When I started reading The Waves, after two or three pages I stopped, looked up then back down at the pages, and then I began to flip forward, seeking out the break in this stylistic intensity, a break in the dialogue form which was not to be found. So this is the "masterpiece," I thought to myself. Thirty pages in I am beginning to understand the beauty of this book, withholding judgement I had previously not felt like witholding. I have found the first gem of the genius of The Waves. Woolf has succeeded in recreating what I thought had become inaccessible; she has recreated the enormity of which a child thinks, and feels, everything. I would imagine it is different for every reader, but I found it in Rhoda, in a section of her dialogue which inspired me to write "autism?" in the margins beside this moment:
"That is my face," said Rhoda, "in the looking-glass behind Susan's shoulder--that face is my face. But I will duck behind her to hide it, for I am not here. I have no face. Other people ave faces; Susan and Jinny have faces; they are here. Their world is the real world. The things they lift are heavy. They say Yes, they say No; whereas I shift and change and am seen through in a second. If they meet a housemaid she looks at them without laughing. But she laughs at me. They know what to say if spoken to. They laugh really; they get angry really; while I have to look first and do what other people do when they have done it" (29).

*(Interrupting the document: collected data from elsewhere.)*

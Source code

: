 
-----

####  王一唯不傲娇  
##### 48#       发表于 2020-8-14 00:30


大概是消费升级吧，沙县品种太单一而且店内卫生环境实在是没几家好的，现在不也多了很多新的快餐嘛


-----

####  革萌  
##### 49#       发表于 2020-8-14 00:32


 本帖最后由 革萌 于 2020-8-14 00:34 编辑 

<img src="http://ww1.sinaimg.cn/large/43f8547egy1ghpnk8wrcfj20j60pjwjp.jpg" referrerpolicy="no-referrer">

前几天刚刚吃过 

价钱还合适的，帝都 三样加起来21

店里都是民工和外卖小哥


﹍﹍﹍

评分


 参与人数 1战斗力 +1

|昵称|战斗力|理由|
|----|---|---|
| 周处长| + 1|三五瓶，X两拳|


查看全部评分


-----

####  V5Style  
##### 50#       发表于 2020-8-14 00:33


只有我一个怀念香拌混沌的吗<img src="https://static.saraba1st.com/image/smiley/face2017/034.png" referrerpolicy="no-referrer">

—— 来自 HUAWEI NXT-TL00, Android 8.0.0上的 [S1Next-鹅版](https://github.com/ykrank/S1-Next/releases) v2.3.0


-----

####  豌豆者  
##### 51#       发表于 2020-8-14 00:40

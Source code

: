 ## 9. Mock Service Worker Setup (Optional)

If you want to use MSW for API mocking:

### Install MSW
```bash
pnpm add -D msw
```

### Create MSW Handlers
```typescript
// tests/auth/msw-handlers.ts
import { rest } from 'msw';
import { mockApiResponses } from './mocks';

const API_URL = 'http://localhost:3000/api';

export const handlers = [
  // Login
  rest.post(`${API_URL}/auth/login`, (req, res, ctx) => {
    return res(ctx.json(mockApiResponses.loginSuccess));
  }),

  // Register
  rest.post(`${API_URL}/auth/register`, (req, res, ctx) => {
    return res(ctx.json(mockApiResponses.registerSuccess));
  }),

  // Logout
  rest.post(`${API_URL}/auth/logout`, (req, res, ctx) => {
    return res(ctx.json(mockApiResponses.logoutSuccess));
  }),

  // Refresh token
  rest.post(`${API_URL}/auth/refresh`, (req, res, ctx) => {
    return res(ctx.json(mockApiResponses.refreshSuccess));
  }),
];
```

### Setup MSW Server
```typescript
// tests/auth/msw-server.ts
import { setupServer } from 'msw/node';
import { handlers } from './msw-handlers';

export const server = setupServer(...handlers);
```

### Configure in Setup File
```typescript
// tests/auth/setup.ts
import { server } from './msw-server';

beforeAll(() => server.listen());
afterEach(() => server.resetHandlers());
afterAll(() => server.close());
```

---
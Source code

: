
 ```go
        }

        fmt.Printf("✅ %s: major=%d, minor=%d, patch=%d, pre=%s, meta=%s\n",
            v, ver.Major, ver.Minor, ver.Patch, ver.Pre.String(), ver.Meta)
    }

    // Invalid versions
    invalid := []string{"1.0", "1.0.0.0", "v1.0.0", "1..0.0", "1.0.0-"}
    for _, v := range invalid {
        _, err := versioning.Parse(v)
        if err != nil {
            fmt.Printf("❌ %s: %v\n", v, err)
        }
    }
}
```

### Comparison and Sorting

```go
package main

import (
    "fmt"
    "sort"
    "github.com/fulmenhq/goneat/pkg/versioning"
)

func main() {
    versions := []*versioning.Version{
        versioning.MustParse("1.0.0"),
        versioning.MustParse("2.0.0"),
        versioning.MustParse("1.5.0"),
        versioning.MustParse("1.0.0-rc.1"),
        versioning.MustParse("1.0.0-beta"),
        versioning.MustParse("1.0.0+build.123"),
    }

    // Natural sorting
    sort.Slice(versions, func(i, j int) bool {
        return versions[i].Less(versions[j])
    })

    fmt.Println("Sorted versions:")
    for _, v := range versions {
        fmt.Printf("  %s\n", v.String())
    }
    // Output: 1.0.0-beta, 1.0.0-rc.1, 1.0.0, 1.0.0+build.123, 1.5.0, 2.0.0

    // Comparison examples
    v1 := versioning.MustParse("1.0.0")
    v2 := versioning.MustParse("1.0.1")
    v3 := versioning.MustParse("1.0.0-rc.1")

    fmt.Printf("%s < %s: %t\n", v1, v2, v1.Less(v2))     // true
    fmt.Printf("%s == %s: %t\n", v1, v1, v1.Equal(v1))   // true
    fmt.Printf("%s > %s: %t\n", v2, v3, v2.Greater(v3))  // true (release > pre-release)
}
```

I won't copy the whole rest of the texts, but here are the lines that struck me from the proceeding chunk of dialogue:
"They have things to say privately in corners. But I attach myself only to names and faces; and hoard them like amulets against disaster" (30).
And..."Therefore I hate looking-glasses which show me my real face. Alone, I often fall down into nothingness. I must push my foot stealthily lest I should fall off the edge of the world into nothingness, I have to bang my hand against some hard door to call myself back to the body" (30).
Rhoda's section of dialogue here was extremely, darkly reminiscent for me. And then I realized this was a familiar feeling, not just Rhoda's, but the feeling I have reached at this moment in The Waves. It is precisely the feeling, the moment of connection I reached while reading James Joyce's The Portrait of the Artist as a Young Man. As you may or may not know, Joyce writes from early childhood, into the culmination of his journey to become an artist. At first, I had difficulty connecting with the text, largely because not only does the journey start so young, but Joyce writes from the voice of the age about which he is writing. Although my first instinct was to say that Woolf was giving a much more sophisticated voice than the age of the children at the beginning of this book, but now I realize, although she uses metaphors and beautiful imagery to create the dialogue of young children, the pattern (or lack their of) of scattered, frantic, emotional yet inaccessible is what evokes their age, and not the words themselves. The dialogue, the voices, therefore became relatable when the pattern of Rhoda's thoughts (in this case) were familiar to me, although she is still much younger, she is no longer as young a child as she was in the first section.
I believe this is a triumph, and the fact that Woolf could write, as a mature women, as earnest voices of children, is masterful, penetrating, and at times quite scary. My prediction is that I will relate more to these characters, as their emotions and thoughts mature and she continues to represent and capture the emotions of a young person as they grow so incredibly aptly.